Only Wallenberg's family and some of his friends refused to let his case die. Per Anger, a retired Swedish ambassador, believes that Wallenberg was still alive in 1989, the year he sat in on a telephone conversation between Helmut Kohl and Mikhail Gorbachev. Chancellor Kohl, Mr Anger told the paper, pleaded with Mr Gorbachev to "let that old man go". But the Russian leader, to whom Mr Anger later made a personal appeal, proved unwilling or unable to act. An investigative commission appointed by Boris Yeltsin in 1991 also yielded nothing.

In declassified US intelligence documents indicating that Wallenberg had been working for the the Office of Strategic Services (later the CIA), CIA officers ventured internal criticism of their superiors for drawing a curtain of silence after his arrest in January 1946.

Wallenberg, who came from a wealthy Swedish family whose steel factories supplied the Nazi military, was recruited by a US embassy official in Stockholm in June 1944 and sent to Nazi-controlled Budapest, under Swedish diplomatic cover, the following month.

Discovering that Hungarian Jews were being deported to Auschwitz by train at a rate of 12,000 a day, Wallenberg incurred Nazi rage by setting about a one-man mercy mission with wit, courage, energy and remarkable success.

He would use his US funds to bribe Nazi officials and rent buildings all over Budapest on which he would hoist flags of Swedish neutrality. Soon he became a landlord to thousands of Jews, many of whom he provided with Swedish identity documents which came to be known by his grateful beneficiaries as "Wallenberg passports".
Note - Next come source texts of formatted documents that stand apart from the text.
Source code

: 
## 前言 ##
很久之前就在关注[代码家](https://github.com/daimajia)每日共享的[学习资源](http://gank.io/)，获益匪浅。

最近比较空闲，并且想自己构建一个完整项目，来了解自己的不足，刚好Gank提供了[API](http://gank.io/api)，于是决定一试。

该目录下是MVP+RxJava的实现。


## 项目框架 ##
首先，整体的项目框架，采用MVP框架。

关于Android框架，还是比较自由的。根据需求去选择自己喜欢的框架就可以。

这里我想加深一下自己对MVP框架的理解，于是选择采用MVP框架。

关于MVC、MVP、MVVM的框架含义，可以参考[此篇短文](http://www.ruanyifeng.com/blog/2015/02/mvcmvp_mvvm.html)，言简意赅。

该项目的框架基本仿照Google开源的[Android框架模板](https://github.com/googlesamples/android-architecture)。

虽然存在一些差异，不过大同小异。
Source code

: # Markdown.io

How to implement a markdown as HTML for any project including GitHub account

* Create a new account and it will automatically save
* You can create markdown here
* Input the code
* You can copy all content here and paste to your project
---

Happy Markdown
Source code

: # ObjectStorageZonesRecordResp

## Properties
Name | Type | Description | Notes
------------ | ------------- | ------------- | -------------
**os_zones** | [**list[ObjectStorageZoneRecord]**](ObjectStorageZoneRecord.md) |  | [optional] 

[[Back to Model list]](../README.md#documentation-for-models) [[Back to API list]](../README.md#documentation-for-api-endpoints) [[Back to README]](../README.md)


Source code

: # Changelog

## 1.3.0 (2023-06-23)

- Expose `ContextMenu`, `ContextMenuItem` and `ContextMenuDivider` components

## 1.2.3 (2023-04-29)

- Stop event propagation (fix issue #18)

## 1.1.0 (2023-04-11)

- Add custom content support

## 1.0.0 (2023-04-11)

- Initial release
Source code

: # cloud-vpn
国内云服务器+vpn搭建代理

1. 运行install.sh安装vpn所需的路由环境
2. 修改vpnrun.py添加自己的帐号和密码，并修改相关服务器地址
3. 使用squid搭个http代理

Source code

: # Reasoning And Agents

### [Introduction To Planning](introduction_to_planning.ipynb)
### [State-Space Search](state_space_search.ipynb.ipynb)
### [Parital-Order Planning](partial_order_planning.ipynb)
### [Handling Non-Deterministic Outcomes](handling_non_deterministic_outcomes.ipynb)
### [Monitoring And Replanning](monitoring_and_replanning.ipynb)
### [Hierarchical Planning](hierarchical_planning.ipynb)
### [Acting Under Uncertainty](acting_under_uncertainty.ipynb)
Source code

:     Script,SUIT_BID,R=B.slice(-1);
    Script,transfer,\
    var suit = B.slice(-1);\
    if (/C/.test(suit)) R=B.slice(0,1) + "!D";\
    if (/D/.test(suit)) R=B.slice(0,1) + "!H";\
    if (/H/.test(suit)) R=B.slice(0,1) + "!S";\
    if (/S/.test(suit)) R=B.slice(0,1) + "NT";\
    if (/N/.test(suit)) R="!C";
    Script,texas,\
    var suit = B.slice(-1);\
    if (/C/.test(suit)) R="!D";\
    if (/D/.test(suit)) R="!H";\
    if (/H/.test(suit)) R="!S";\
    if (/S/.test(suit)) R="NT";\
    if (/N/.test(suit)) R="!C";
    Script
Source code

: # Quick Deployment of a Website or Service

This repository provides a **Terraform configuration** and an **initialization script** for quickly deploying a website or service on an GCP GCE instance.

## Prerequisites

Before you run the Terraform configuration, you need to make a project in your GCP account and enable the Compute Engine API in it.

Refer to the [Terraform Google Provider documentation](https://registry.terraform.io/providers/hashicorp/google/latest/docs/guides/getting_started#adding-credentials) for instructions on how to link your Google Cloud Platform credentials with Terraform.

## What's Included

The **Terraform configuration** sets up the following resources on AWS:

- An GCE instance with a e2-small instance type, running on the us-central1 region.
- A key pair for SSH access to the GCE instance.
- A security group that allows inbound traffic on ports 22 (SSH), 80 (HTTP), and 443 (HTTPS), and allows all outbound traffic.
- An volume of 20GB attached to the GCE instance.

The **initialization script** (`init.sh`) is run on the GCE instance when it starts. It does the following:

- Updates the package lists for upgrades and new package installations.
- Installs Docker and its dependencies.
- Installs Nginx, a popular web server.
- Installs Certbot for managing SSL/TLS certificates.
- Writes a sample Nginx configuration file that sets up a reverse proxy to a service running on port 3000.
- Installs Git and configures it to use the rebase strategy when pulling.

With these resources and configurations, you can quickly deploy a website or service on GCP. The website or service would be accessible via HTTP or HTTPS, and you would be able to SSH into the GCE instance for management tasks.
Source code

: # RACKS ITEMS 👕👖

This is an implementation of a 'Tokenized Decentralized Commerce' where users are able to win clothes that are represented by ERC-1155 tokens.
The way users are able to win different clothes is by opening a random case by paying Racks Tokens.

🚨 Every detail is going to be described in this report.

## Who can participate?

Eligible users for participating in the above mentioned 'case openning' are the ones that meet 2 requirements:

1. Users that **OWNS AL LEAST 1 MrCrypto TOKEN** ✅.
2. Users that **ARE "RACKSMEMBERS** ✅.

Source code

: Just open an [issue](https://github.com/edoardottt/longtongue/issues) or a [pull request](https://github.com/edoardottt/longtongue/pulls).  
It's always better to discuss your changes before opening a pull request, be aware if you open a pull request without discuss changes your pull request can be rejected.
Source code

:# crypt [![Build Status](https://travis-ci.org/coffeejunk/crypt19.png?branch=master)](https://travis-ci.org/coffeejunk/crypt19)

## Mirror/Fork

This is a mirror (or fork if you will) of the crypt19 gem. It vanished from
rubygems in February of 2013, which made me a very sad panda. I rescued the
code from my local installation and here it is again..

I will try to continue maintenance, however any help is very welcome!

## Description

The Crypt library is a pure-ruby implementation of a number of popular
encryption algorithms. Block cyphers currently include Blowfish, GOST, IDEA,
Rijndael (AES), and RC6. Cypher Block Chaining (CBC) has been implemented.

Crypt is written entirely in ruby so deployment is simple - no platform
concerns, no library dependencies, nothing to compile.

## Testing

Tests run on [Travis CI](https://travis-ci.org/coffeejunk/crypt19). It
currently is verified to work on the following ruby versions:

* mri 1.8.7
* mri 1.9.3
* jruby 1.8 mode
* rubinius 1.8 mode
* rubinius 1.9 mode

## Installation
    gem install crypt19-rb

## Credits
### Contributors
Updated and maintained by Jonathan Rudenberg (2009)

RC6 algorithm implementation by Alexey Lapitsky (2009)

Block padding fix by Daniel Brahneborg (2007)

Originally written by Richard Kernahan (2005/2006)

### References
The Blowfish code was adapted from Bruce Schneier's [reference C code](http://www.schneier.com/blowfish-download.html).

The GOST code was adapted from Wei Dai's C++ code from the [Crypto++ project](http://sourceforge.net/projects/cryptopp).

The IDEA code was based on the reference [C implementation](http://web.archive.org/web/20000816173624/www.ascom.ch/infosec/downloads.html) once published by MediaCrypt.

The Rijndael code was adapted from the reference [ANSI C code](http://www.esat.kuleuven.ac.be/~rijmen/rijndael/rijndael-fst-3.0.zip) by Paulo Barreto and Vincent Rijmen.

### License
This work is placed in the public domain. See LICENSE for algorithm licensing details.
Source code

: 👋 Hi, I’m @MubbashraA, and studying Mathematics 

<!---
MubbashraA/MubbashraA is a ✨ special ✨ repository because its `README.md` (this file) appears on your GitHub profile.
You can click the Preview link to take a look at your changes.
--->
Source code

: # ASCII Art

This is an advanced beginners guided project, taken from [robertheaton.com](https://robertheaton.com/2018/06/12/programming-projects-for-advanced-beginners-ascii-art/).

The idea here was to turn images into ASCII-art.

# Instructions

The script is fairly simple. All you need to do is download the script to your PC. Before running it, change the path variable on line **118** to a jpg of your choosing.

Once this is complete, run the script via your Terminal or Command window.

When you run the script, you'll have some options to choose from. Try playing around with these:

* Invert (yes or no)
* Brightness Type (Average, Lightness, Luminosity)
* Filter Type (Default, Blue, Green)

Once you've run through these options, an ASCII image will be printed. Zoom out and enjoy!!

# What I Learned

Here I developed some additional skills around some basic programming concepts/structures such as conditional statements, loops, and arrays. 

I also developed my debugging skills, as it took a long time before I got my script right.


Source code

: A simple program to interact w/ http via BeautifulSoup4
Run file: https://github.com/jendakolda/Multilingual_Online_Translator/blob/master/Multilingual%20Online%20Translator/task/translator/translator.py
A less known part of Wallenberg's duties in Budapest was to gather intelligence on the Hungarian resistance and on both Nazi and Russian military movements, all of which he passed on to US agents through Swedish diplomatic channels.

Wallenberg's cruelly ironic reward in the end might have been avoided, US News concludes, had the Swedish and US governments been less anxious to avoid embarrassment. A spy swap, for example, might have saved him. But the Swedes did not want to admit they had knowingly allowed one of their diplomats to work for the Americans; and the Americans would not admit Soviet charges that Wallenberg was working for them.